I would suspect that if the pt had COPD and was having an acute exacerbation in the prehospital environment and they were normally on o2, that their Po2 would be abnormally decreased from their baseline to cause a worsening of symptoms.

In particular to history, since home oxygen therapy permits symptomatic relief and increases quality of life on a temporary basis, how long they have been on home oxygen as well as their presentation would probably lead me to positive pressure being the better treatment choice. If given the ability to adjust oxygen content, I would try a slight elevation in the amount of oxygen provided they didn't look like an end stage "blue bloater" which I have been specifically educated to recognize as the subset of COPD patients that will be harmed by high flow oxygen administration.

It stands to reason that if a COPD patient who is normally prescribed oxygen is having an exacerbation significant enough to activate 911, then their current oxygen dose must not be adequete?

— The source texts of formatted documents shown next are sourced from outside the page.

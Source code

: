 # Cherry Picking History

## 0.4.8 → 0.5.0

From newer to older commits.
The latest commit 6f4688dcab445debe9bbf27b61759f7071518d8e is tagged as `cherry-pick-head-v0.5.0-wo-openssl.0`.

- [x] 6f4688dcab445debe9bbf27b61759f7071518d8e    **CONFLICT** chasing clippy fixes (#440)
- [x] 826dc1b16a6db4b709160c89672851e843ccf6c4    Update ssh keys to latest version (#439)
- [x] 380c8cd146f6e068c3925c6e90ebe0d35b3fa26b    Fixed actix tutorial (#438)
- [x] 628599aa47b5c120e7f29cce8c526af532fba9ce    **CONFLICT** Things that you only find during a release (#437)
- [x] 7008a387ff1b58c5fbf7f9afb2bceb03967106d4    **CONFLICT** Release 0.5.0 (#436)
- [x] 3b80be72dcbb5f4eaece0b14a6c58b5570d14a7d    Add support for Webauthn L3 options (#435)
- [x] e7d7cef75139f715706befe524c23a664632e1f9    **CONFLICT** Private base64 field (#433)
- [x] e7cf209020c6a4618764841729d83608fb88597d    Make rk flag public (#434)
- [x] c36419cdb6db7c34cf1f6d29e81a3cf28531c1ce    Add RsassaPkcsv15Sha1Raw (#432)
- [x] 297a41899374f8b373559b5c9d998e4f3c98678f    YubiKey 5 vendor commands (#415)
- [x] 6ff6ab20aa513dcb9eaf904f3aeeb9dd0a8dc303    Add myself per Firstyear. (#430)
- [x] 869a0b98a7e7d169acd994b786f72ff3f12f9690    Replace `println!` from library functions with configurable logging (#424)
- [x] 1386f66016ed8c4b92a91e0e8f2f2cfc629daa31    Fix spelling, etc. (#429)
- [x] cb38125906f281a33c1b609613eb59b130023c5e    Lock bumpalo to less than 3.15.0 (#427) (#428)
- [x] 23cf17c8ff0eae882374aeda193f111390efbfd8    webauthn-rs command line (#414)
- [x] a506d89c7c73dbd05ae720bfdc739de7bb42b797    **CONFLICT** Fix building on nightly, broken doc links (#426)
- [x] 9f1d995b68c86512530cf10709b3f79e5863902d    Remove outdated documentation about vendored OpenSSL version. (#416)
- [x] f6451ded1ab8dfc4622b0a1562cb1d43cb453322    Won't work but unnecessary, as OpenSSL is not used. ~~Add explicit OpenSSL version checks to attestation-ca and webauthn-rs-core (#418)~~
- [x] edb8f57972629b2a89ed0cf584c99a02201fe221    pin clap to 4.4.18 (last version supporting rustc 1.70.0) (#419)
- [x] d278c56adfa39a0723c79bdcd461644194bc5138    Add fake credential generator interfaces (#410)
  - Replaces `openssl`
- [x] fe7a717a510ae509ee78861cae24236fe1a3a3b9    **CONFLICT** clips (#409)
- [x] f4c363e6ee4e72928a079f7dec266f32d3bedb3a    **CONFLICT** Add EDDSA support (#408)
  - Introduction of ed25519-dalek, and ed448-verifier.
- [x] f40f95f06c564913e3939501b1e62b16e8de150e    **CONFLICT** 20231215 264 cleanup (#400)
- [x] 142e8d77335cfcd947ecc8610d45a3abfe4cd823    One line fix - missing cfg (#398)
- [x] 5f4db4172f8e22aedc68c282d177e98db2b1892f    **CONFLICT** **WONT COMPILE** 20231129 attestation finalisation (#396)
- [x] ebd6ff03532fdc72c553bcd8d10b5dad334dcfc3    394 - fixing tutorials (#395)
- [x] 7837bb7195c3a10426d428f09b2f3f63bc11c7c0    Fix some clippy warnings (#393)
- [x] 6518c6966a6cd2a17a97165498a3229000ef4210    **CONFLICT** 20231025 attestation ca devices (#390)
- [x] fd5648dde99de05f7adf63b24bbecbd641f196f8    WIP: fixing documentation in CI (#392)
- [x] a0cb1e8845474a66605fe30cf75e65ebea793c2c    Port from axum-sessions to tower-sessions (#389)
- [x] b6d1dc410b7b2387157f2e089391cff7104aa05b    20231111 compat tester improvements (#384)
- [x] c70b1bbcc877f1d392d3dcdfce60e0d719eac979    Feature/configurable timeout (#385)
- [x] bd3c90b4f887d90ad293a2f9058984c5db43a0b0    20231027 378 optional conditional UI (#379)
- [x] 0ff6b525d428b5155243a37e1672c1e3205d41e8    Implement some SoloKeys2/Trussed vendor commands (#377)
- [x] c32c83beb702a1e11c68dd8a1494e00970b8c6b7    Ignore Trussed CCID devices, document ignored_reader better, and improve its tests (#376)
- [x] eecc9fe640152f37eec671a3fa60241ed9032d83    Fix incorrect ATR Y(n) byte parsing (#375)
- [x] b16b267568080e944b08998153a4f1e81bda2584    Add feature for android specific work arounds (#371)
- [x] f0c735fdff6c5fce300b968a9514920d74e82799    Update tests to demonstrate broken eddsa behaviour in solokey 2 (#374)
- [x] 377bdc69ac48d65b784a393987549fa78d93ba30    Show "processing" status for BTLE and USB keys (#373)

In all likelyhood, assuming the non specific subset of COPD patient, and absent a positive pressure device, I would elect to increase the amount of oxygen being administered from their normal prescription.

What I would certainly not do is put them on 15l of NRB. That is like using a cannon to kill a mosquito. As I pointed out, it can also cause pulmonary injury that appears post EMS contact. Patients with long term COPD don't have a percent or two of pulmonary reserve they can spare and are already suseptable to infection and inflammation without adding superoxide to the equation.